Unfortunately, we are currently prohibited from providing this level of transparency. We think the government’s restriction on our speech not only unfairly impacts our users’ privacy, but also violates our First Amendment right to free expression and open discussion of government affairs. We believe there are far less restrictive ways to permit discussion in this area while also respecting national security concerns. Therefore, we have pressed the U.S. Department of Justice to allow greater transparency, and proposed future disclosures concerning national security requests that would be more meaningful to Twitter’s users. We are also considering legal options we may have to seek to defend our First Amendment rights. [my emphasis]

It was a defiant Transparency Report, and it discussed prohibitions in a way that no one else — except Credo — had done.

Moreover, it would make sense that EFF would be permitted to represent Twitter in such a matter, because it already had a role in Twitter’s challenge of the Administrative subpoena for various WikiLeaks’ associates Twitter data.

Finally, EFF notes that this Internet client is fighting just 2 NSLs; Google is fighting 19.

The very same day that the district court issued that order striking down the statute, a second EFF client filed a similar petition asking the same court to declare the NSL statute to be unconstitutional and to set aside the two NSLs that it received.

Notwithstanding the fact that it had already struck down the NSL statute on constitutional grounds in EFF’s first NSL case, but indicating that it would be up to the Ninth Circuit to evaluate whether that evaluation was correct, the district court denied EFF’s client’s petitionand ordered them to comply with the remaing NSL in the interim.

If Twitter is the client, it would present real First Amendment issues.

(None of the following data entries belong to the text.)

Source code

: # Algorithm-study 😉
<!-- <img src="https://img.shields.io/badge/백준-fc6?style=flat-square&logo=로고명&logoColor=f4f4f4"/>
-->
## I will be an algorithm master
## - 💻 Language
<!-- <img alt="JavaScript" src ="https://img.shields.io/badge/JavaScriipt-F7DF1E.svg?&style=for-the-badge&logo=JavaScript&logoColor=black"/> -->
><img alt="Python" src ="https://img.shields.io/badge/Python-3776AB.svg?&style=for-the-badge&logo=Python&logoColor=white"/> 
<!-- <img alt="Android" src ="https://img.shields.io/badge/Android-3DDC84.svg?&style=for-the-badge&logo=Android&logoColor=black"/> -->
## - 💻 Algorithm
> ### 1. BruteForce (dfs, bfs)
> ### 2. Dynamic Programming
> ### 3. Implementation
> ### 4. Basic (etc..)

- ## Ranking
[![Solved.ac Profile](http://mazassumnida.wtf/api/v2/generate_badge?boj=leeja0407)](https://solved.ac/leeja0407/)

It would suggest that, after Twitter took the rare step of not just challenging but giving notice in an Administrative subpoena, DOJ decided to use NSLs, which are basically Administrative subpoenas with additional gags, in response.

Update: in potentially related news, Verizon just updated its Transparency Report, claiming it can’t provide details on some bulk orders.

We note that while we now are able to provide more information about national security orders that directly relate to our customers, reporting on other matters, such as any orders we may have received related to the bulk collection of non-content information, remains prohibited.